When bees swarm, it is as a function of reproduction. The hive has become too crowded, so the workers raise a new queen, and just before the usurper hatches, the old queen leaves with her retinue of workers and drones—enough to start a new life elsewhere. Or perhaps it is a year especially abundant with resources, and the hive decides that it would be a good time to divide and strike out, chasing the prosperity of honey.
The process is the same—the new queen born and the old leaving. Despite the chaotic human connotations of the word, swarming is an orderly process in the apian world. Bees are least likely to sting when they are in a swarm because they have no hive to protect. Instead, the swarm finds a tree branch or some other high spot near the hive and clusters there, surrounding the queen, while scout bees fly off to look for an appealing spot—a hollow tree or sheltered under-porch or crawlspace—where they might build their new home.

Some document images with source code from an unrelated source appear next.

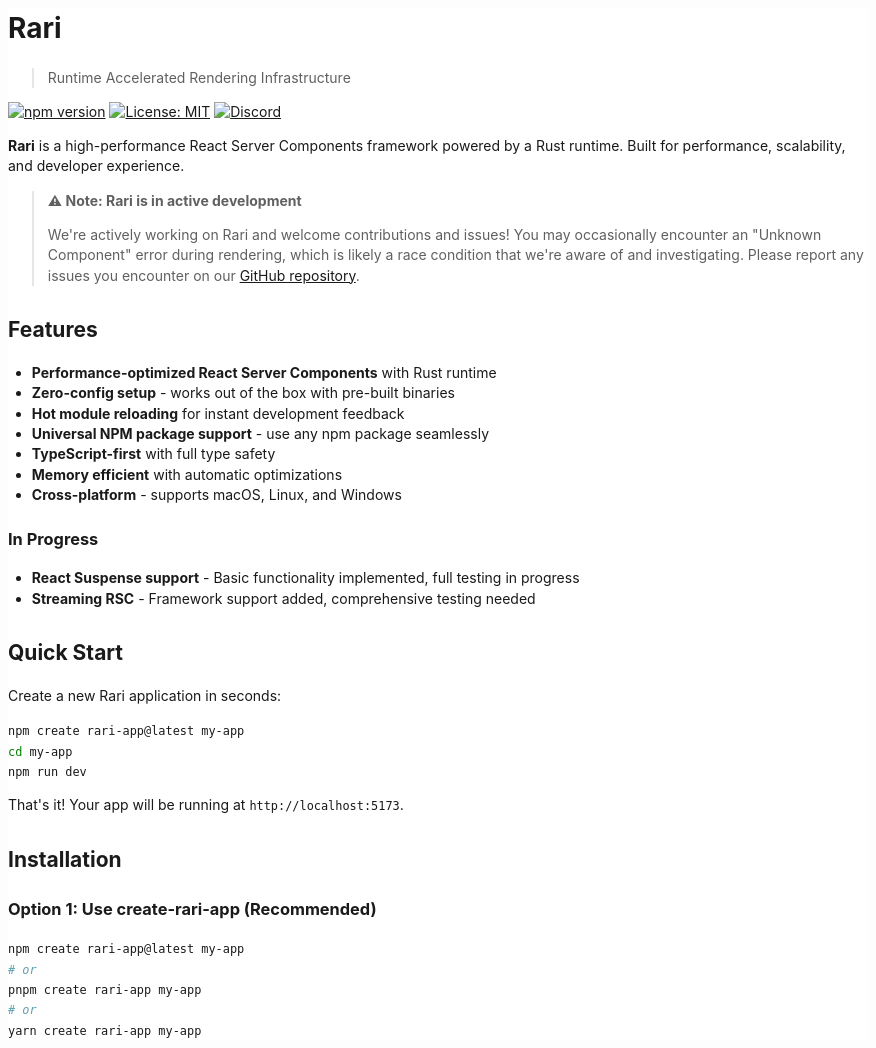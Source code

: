 # Rari

> Runtime Accelerated Rendering Infrastructure

[![npm version](https://img.shields.io/npm/v/rari.svg)](https://www.npmjs.com/package/rari)
[![License: MIT](https://img.shields.io/badge/License-MIT-yellow.svg)](https://opensource.org/licenses/MIT)
[![Discord](https://img.shields.io/badge/chat-discord-blue?style=flat&logo=discord)](https://discord.gg/GSh2Ak3b8Q)

**Rari** is a high-performance React Server Components framework powered by a Rust runtime. Built for performance, scalability, and developer experience.

> **⚠️ Note: Rari is in active development**
>
> We're actively working on Rari and welcome contributions and issues! You may occasionally encounter an "Unknown Component" error during rendering, which is likely a race condition that we're aware of and investigating. Please report any issues you encounter on our [GitHub repository](https://github.com/rari-build/rari).

## Features

- **Performance-optimized React Server Components** with Rust runtime
- **Zero-config setup** - works out of the box with pre-built binaries
- **Hot module reloading** for instant development feedback
- **Universal NPM package support** - use any npm package seamlessly
- **TypeScript-first** with full type safety
- **Memory efficient** with automatic optimizations
- **Cross-platform** - supports macOS, Linux, and Windows

### In Progress
- **React Suspense support** - Basic functionality implemented, full testing in progress
- **Streaming RSC** - Framework support added, comprehensive testing needed

## Quick Start

Create a new Rari application in seconds:

```bash
npm create rari-app@latest my-app
cd my-app
npm run dev
```

That's it! Your app will be running at `http://localhost:5173`.

## Installation

### Option 1: Use create-rari-app (Recommended)
```bash
npm create rari-app@latest my-app
# or
pnpm create rari-app my-app
# or
yarn create rari-app my-app
```
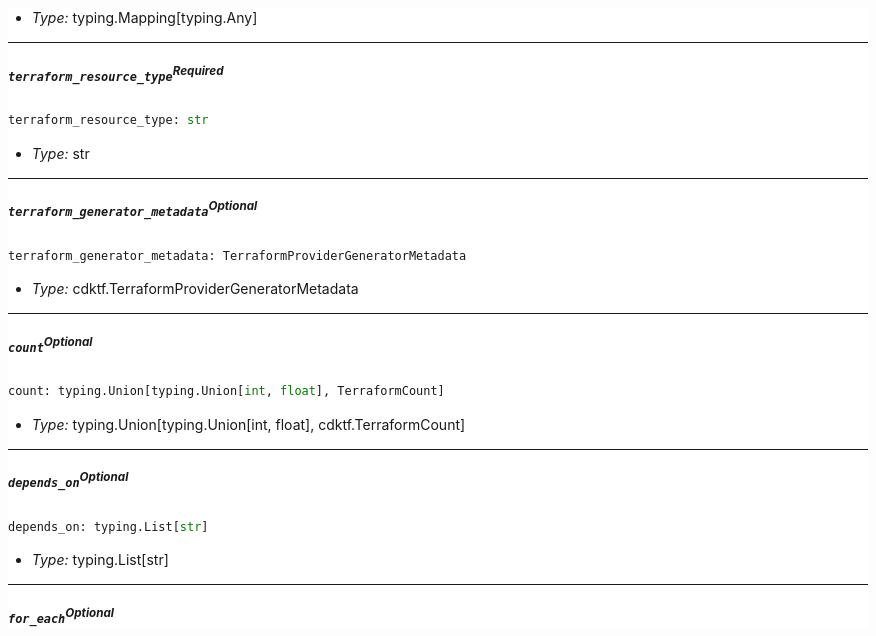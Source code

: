- *Type:* typing.Mapping[typing.Any]

---

##### `terraform_resource_type`<sup>Required</sup> <a name="terraform_resource_type" id="rhizo-co-terraform-provider-oci.dataOciLoadBalancerBackendSetHealth.DataOciLoadBalancerBackendSetHealth.property.terraformResourceType"></a>

```python
terraform_resource_type: str
```

- *Type:* str

---

##### `terraform_generator_metadata`<sup>Optional</sup> <a name="terraform_generator_metadata" id="rhizo-co-terraform-provider-oci.dataOciLoadBalancerBackendSetHealth.DataOciLoadBalancerBackendSetHealth.property.terraformGeneratorMetadata"></a>

```python
terraform_generator_metadata: TerraformProviderGeneratorMetadata
```

- *Type:* cdktf.TerraformProviderGeneratorMetadata

---

##### `count`<sup>Optional</sup> <a name="count" id="rhizo-co-terraform-provider-oci.dataOciLoadBalancerBackendSetHealth.DataOciLoadBalancerBackendSetHealth.property.count"></a>

```python
count: typing.Union[typing.Union[int, float], TerraformCount]
```

- *Type:* typing.Union[typing.Union[int, float], cdktf.TerraformCount]

---

##### `depends_on`<sup>Optional</sup> <a name="depends_on" id="rhizo-co-terraform-provider-oci.dataOciLoadBalancerBackendSetHealth.DataOciLoadBalancerBackendSetHealth.property.dependsOn"></a>

```python
depends_on: typing.List[str]
```

- *Type:* typing.List[str]

---

##### `for_each`<sup>Optional</sup> <a name="for_each" id="rhizo-co-terraform-provider-oci.dataOciLoadBalancerBackendSetHealth.DataOciLoadBalancerBackendSetHealth.property.forEach"></a>
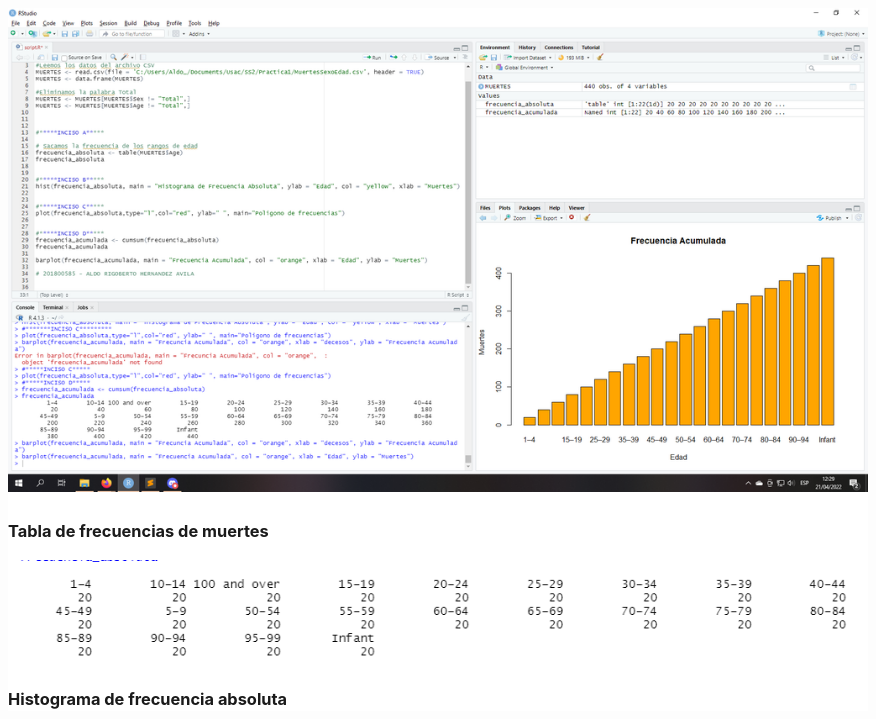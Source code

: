 ![R3Captura](./Reporte3/Captura.png)

### Tabla de frecuencias de muertes

![R3A](./Reporte3/A.png)

### Histograma de frecuencia absoluta

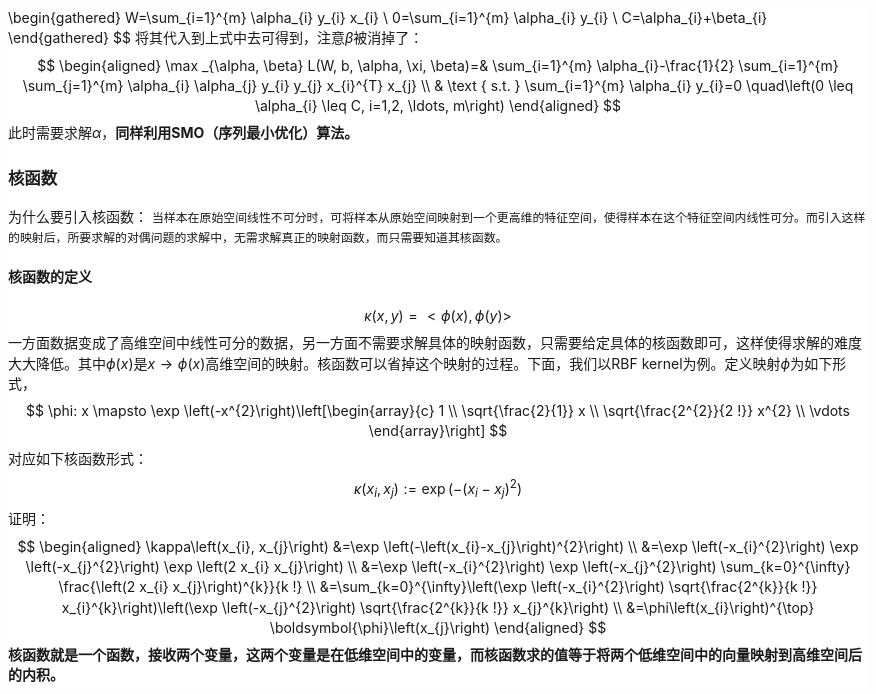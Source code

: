 \begin{gathered}
W=\sum_{i=1}^{m} \alpha_{i} y_{i} x_{i} \\
0=\sum_{i=1}^{m} \alpha_{i} y_{i} \\
C=\alpha_{i}+\beta_{i}
\end{gathered}
$$
将其代入到上式中去可得到，注意$\beta$被消掉了：
$$
\begin{aligned}
\max _{\alpha, \beta} L(W, b, \alpha, \xi, \beta)=& \sum_{i=1}^{m} \alpha_{i}-\frac{1}{2} \sum_{i=1}^{m} \sum_{j=1}^{m} \alpha_{i} \alpha_{j} y_{i} y_{j} x_{i}^{T} x_{j} \\
& \text { s.t. } \sum_{i=1}^{m} \alpha_{i} y_{i}=0 \quad\left(0 \leq \alpha_{i} \leq C, i=1,2, \ldots, m\right)
\end{aligned}
$$
此时需要求解$\alpha$，**同样利用SMO（序列最小优化）算法。**

### 核函数
为什么要引入核函数：
`
当样本在原始空间线性不可分时，可将样本从原始空间映射到一个更高维的特征空间，使得样本在这个特征空间内线性可分。而引入这样的映射后，所要求解的对偶问题的求解中，无需求解真正的映射函数，而只需要知道其核函数。
`
#### 核函数的定义
$$
    \kappa(x,y)=<\phi(x),\phi(y)>
$$
一方面数据变成了高维空间中线性可分的数据，另一方面不需要求解具体的映射函数，只需要给定具体的核函数即可，这样使得求解的难度大大降低。其中$\phi(x)$是$x\rightarrow\phi(x)$高维空间的映射。核函数可以省掉这个映射的过程。下面，我们以RBF kernel为例。定义映射$\phi$为如下形式，
$$
\phi: x \mapsto \exp \left(-x^{2}\right)\left[\begin{array}{c}
1 \\
\sqrt{\frac{2}{1}} x \\
\sqrt{\frac{2^{2}}{2 !}} x^{2} \\
\vdots
\end{array}\right]
$$
对应如下核函数形式：
$$
\kappa\left(x_{i}, x_{j}\right):=\exp \left(-\left(x_{i}-x_{j}\right)^{2}\right)
$$
证明：
$$
\begin{aligned}
\kappa\left(x_{i}, x_{j}\right) &=\exp \left(-\left(x_{i}-x_{j}\right)^{2}\right) \\
&=\exp \left(-x_{i}^{2}\right) \exp \left(-x_{j}^{2}\right) \exp \left(2 x_{i} x_{j}\right) \\
&=\exp \left(-x_{i}^{2}\right) \exp \left(-x_{j}^{2}\right) \sum_{k=0}^{\infty} \frac{\left(2 x_{i} x_{j}\right)^{k}}{k !} \\
&=\sum_{k=0}^{\infty}\left(\exp \left(-x_{i}^{2}\right) \sqrt{\frac{2^{k}}{k !}} x_{i}^{k}\right)\left(\exp \left(-x_{j}^{2}\right) \sqrt{\frac{2^{k}}{k !}} x_{j}^{k}\right) \\
&=\phi\left(x_{i}\right)^{\top} \boldsymbol{\phi}\left(x_{j}\right)
\end{aligned}
$$
**核函数就是一个函数，接收两个变量，这两个变量是在低维空间中的变量，而核函数求的值等于将两个低维空间中的向量映射到高维空间后的内积。**
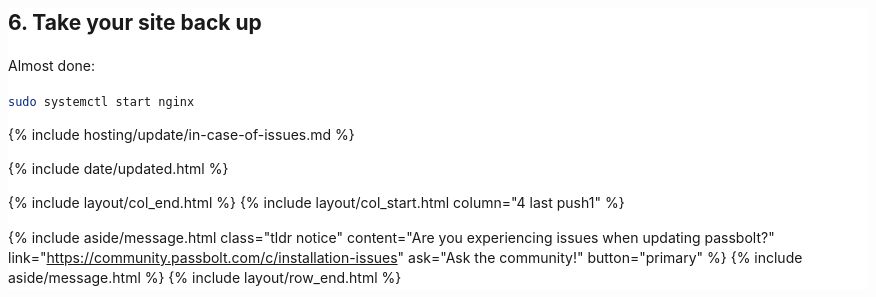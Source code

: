 ## 6. Take your site back up

Almost done:
```bash
sudo systemctl start nginx
```

{% include hosting/update/in-case-of-issues.md %}

{% include date/updated.html %}

{% include layout/col_end.html %}
{% include layout/col_start.html column="4 last push1" %}

{% include aside/message.html
class="tldr notice"
content="Are you experiencing issues when updating passbolt?"
link="https://community.passbolt.com/c/installation-issues"
ask="Ask the community!"
button="primary"
%}
{% include aside/message.html %}
{% include layout/row_end.html %}
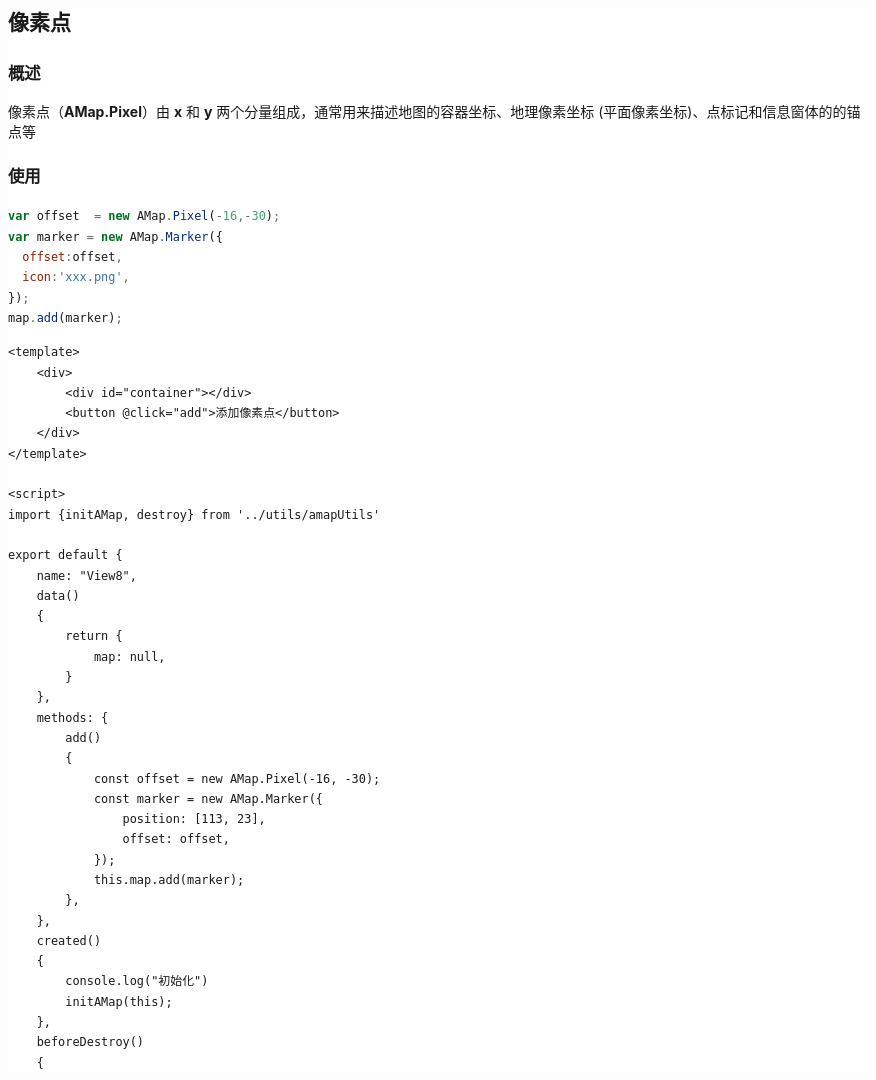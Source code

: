 









## 像素点

### 概述

像素点（**AMap.Pixel**）由 **x** 和 **y** 两个分量组成，通常用来描述地图的容器坐标、地理像素坐标 (平面像素坐标)、点标记和信息窗体的的锚点等





### 使用

```js
var offset  = new AMap.Pixel(-16,-30);
var marker = new AMap.Marker({
  offset:offset,
  icon:'xxx.png',
});
map.add(marker);
```





```vue
<template>
    <div>
        <div id="container"></div>
        <button @click="add">添加像素点</button>
    </div>
</template>

<script>
import {initAMap, destroy} from '../utils/amapUtils'

export default {
    name: "View8",
    data()
    {
        return {
            map: null,
        }
    },
    methods: {
        add()
        {
            const offset = new AMap.Pixel(-16, -30);
            const marker = new AMap.Marker({
                position: [113, 23],
                offset: offset,
            });
            this.map.add(marker);
        },
    },
    created()
    {
        console.log("初始化")
        initAMap(this);
    },
    beforeDestroy()
    {
```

It is this liminal, transitory nature of a swarm that is perhaps most germane to Muriel Leung’s exploration of heritage, migration, elegy, and selfhood in her most recent book, Imagine Us, The Swarm, winner of the Nightboat Poetry Prize. In poems that move from fragment to lyrical narrative to ekphrastic verse essay, Leung moves between her parents’ journey from China to the US, her childhood as a first-generation immigrant, and her father’s death from and her mother’s survival of cancer, tracing a “pedagogy of grief,” which is both personal and wrung from “the violence of men / and the colonial rituals of their pasts.”